The hallmark of COPD is chronic inflammation that affects central and peripheral airways, lung parenchyma and alveoli, and pulmonary vasculature. Changes are progressive and usually irreversible.
 

There is narrowing and remodelling of airways, increased number of goblet cells, enlargement of mucus-secreting glands of the central airways and subsequent vascular bed changes leading to pulmonary hypertension.

 

Host response to inhaled stimuli generates the inflammatory reaction responsible for the changes in the airways, alveoli, and pulmonary blood vessels.

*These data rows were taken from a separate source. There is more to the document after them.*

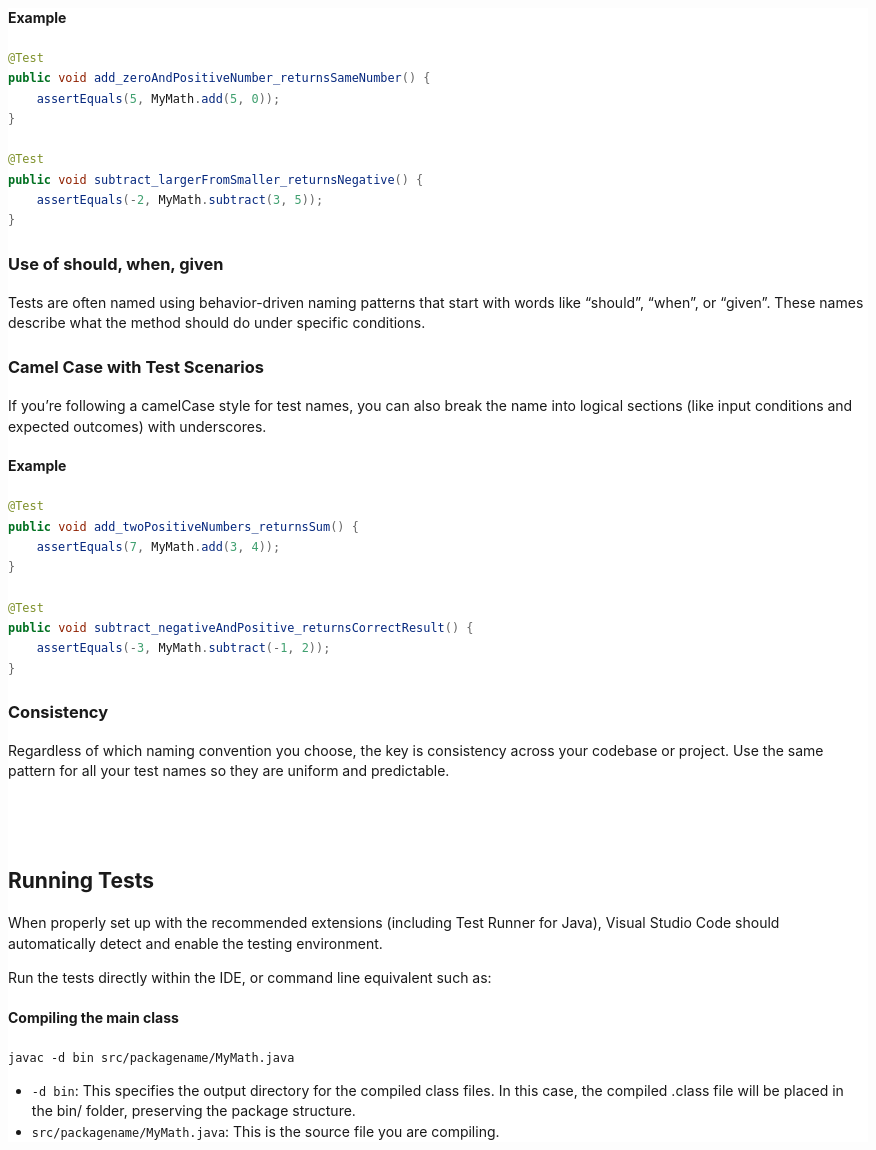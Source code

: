#### Example
```java
@Test
public void add_zeroAndPositiveNumber_returnsSameNumber() {
    assertEquals(5, MyMath.add(5, 0));
}

@Test
public void subtract_largerFromSmaller_returnsNegative() {
    assertEquals(-2, MyMath.subtract(3, 5));
}
```

### Use of should, when, given
Tests are often named using behavior-driven naming patterns that start with words like “should”, “when”, or “given”. These names describe what the method should do under specific conditions.

### Camel Case with Test Scenarios
If you’re following a camelCase style for test names, you can also break the name into logical sections (like input conditions and expected outcomes) with underscores.

#### Example
```java
@Test
public void add_twoPositiveNumbers_returnsSum() {
    assertEquals(7, MyMath.add(3, 4));
}

@Test
public void subtract_negativeAndPositive_returnsCorrectResult() {
    assertEquals(-3, MyMath.subtract(-1, 2));
}
```

###  Consistency
Regardless of which naming convention you choose, the key is consistency across your codebase or project. Use the same pattern for all your test names so they are uniform and predictable.

<br><br>

## Running Tests
When properly set up with the recommended extensions (including Test Runner for Java), Visual Studio Code should automatically detect and enable the testing environment.

Run the tests directly within the IDE, or command line equivalent such as:

#### Compiling the main class
```
javac -d bin src/packagename/MyMath.java 
```
- `-d bin`: This specifies the output directory for the compiled class files. In this case, the compiled .class file will be placed in the bin/ folder, preserving the package structure.
- `src/packagename/MyMath.java`: This is the source file you are compiling.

Activated macrophages, neutrophils, and leukocytes are the core cells in this process.
 

In emphysema, the final outcome of the inflammatory responses is elastin breakdown and subsequent loss of alveolar integrity. 
 

In chronic bronchitis, these inflammatory changes lead to ciliary dysfunction and increased goblet cell size and number, causing excessive mucus secretion.

 

Investigations

Spirometry

FEV1:FVC <0.7 (Obstructive)​

No/little reversibility with bronchodilator

FBC

Raised Haematocrit (Secondary Polycythaemia)

CXR

May show hyperinflation, flattened diaphragm, large central pulmonary arteries, bullae and decreased peripheral vascular markings

Alpha 1 Antitrypsin Level

If suspicion of deficiency, for example in those with a positive family history, non-smokers or young patients

 

TREATMENT

non-pharmacological

Smoking cessation advice

One-off pneumococcal vaccination

Annual influenza vaccination

Pulmonary rehabilitation

pharmacological

SABA: Short Acting Beta2 Agonists (e.g. Salbutamol)

LABA: Long Acting Beta2 Agonists (e.g. Salmeterol)

LAMA: Long Acting Muscarinic Antagonists (e.g. Tiotropium)

LCCI: LABA + Inhaled Corticosteroid

 
 

EPIDEMIOLOGY

An estimated 1.2 million people are affected by COPD in the UK. There are 115,000 new diagnoses a year.